- _Exercise description_
Whatever the records say, set them down exactly.

- _Records supplied_
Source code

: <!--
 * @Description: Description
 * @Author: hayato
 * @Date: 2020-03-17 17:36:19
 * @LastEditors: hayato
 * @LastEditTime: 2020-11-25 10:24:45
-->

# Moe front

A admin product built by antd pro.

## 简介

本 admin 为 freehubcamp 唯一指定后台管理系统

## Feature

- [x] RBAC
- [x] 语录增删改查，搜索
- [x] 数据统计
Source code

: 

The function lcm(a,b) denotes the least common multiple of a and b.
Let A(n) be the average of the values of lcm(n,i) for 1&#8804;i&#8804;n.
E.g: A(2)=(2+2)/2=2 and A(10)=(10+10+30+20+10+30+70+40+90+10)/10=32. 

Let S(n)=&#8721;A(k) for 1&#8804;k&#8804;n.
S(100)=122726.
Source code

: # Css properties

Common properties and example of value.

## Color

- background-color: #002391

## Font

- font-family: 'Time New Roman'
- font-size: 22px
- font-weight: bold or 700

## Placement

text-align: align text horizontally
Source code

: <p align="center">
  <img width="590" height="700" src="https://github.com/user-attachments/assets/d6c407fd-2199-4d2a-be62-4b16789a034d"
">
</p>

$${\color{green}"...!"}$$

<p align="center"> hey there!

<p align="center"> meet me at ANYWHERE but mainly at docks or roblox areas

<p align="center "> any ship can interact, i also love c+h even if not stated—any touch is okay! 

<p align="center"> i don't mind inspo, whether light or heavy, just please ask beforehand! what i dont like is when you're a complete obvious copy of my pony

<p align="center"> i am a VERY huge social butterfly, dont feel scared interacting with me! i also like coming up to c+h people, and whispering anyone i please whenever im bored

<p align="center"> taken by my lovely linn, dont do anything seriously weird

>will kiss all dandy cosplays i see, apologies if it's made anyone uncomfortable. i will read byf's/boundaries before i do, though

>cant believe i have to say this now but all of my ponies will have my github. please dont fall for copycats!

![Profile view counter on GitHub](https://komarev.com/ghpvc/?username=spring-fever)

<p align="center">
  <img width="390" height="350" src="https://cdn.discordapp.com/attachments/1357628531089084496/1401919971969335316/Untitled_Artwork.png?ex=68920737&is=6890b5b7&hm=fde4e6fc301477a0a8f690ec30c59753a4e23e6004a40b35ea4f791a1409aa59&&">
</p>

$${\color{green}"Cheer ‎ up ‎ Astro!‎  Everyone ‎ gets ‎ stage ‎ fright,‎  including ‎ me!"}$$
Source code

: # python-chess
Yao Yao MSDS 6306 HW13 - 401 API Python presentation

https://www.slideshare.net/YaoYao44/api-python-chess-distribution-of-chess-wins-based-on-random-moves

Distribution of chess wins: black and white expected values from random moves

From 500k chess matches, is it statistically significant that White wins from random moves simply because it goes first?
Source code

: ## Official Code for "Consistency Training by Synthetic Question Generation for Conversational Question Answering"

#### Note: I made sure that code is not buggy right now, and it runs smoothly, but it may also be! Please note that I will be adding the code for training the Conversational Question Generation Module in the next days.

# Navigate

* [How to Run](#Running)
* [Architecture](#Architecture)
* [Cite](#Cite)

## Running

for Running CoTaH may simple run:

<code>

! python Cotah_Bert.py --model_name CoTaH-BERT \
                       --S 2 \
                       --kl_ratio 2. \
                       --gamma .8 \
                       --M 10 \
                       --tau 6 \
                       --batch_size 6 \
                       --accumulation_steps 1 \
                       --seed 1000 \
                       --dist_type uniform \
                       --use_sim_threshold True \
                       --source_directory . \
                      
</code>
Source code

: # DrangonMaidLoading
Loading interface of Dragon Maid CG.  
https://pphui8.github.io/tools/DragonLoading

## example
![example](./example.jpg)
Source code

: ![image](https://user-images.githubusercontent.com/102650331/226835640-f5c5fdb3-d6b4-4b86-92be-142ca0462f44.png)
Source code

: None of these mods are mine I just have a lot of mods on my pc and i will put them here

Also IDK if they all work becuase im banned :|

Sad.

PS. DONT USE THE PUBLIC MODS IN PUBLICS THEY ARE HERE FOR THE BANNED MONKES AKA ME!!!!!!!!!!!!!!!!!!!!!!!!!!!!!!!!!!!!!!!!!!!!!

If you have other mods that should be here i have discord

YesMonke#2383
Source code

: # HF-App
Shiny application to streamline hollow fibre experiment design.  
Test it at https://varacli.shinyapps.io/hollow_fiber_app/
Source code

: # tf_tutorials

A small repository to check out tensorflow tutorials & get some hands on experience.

- _Answer for this exercise_
Source code

: <!--
 * @Description: Description
 * @Author: hayato
 * @Date: 2020-03-17 17:36:19
 * @LastEditors: hayato
 * @LastEditTime: 2020-11-25 10:24:45
-->

# Moe front

A admin product built by antd pro.

## 简介

本 admin 为 freehubcamp 唯一指定后台管理系统

## Feature

- [x] RBAC
- [x] 语录增删改查，搜索
- [x] 数据统计
Source code

: 

The function lcm(a,b) denotes the least common multiple of a and b.
Let A(n) be the average of the values of lcm(n,i) for 1&#8804;i&#8804;n.
E.g: A(2)=(2+2)/2=2 and A(10)=(10+10+30+20+10+30+70+40+90+10)/10=32. 

Let S(n)=&#8721;A(k) for 1&#8804;k&#8804;n.
S(100)=122726.
Source code

: # Css properties

Common properties and example of value.

## Color

- background-color: #002391

## Font

- font-family: 'Time New Roman'
- font-size: 22px
- font-weight: bold or 700

## Placement

text-align: align text horizontally
Source code

: <p align="center">
  <img width="590" height="700" src="https://github.com/user-attachments/assets/d6c407fd-2199-4d2a-be62-4b16789a034d"
">
</p>

$${\color{green}"...!"}$$

<p align="center"> hey there!

<p align="center"> meet me at ANYWHERE but mainly at docks or roblox areas

<p align="center "> any ship can interact, i also love c+h even if not stated—any touch is okay! 

<p align="center"> i don't mind inspo, whether light or heavy, just please ask beforehand! what i dont like is when you're a complete obvious copy of my pony

<p align="center"> i am a VERY huge social butterfly, dont feel scared interacting with me! i also like coming up to c+h people, and whispering anyone i please whenever im bored

<p align="center"> taken by my lovely linn, dont do anything seriously weird

>will kiss all dandy cosplays i see, apologies if it's made anyone uncomfortable. i will read byf's/boundaries before i do, though

>cant believe i have to say this now but all of my ponies will have my github. please dont fall for copycats!

![Profile view counter on GitHub](https://komarev.com/ghpvc/?username=spring-fever)

<p align="center">
  <img width="390" height="350" src="https://cdn.discordapp.com/attachments/1357628531089084496/1401919971969335316/Untitled_Artwork.png?ex=68920737&is=6890b5b7&hm=fde4e6fc301477a0a8f690ec30c59753a4e23e6004a40b35ea4f791a1409aa59&&">
</p>

$${\color{green}"Cheer ‎ up ‎ Astro!‎  Everyone ‎ gets ‎ stage ‎ fright,‎  including ‎ me!"}$$
Source code

: # python-chess
Yao Yao MSDS 6306 HW13 - 401 API Python presentation

https://www.slideshare.net/YaoYao44/api-python-chess-distribution-of-chess-wins-based-on-random-moves

Distribution of chess wins: black and white expected values from random moves

From 500k chess matches, is it statistically significant that White wins from random moves simply because it goes first?
Source code

: ## Official Code for "Consistency Training by Synthetic Question Generation for Conversational Question Answering"

#### Note: I made sure that code is not buggy right now, and it runs smoothly, but it may also be! Please note that I will be adding the code for training the Conversational Question Generation Module in the next days.

# Navigate

* [How to Run](#Running)
* [Architecture](#Architecture)
* [Cite](#Cite)

## Running

for Running CoTaH may simple run:

<code>

! python Cotah_Bert.py --model_name CoTaH-BERT \
                       --S 2 \
                       --kl_ratio 2. \
                       --gamma .8 \
                       --M 10 \
                       --tau 6 \
                       --batch_size 6 \
                       --accumulation_steps 1 \
                       --seed 1000 \
                       --dist_type uniform \
                       --use_sim_threshold True \
                       --source_directory . \
                      
</code>
Source code

: # DrangonMaidLoading
Loading interface of Dragon Maid CG.  
https://pphui8.github.io/tools/DragonLoading

## example
![example](./example.jpg)
Source code

: ![image](https://user-images.githubusercontent.com/102650331/226835640-f5c5fdb3-d6b4-4b86-92be-142ca0462f44.png)
Source code

: None of these mods are mine I just have a lot of mods on my pc and i will put them here

Also IDK if they all work becuase im banned :|

Sad.

PS. DONT USE THE PUBLIC MODS IN PUBLICS THEY ARE HERE FOR THE BANNED MONKES AKA ME!!!!!!!!!!!!!!!!!!!!!!!!!!!!!!!!!!!!!!!!!!!!!

If you have other mods that should be here i have discord

YesMonke#2383
Source code

: # HF-App
Shiny application to streamline hollow fibre experiment design.  
Test it at https://varacli.shinyapps.io/hollow_fiber_app/
Source code

: # tf_tutorials

A small repository to check out tensorflow tutorials & get some hands on experience.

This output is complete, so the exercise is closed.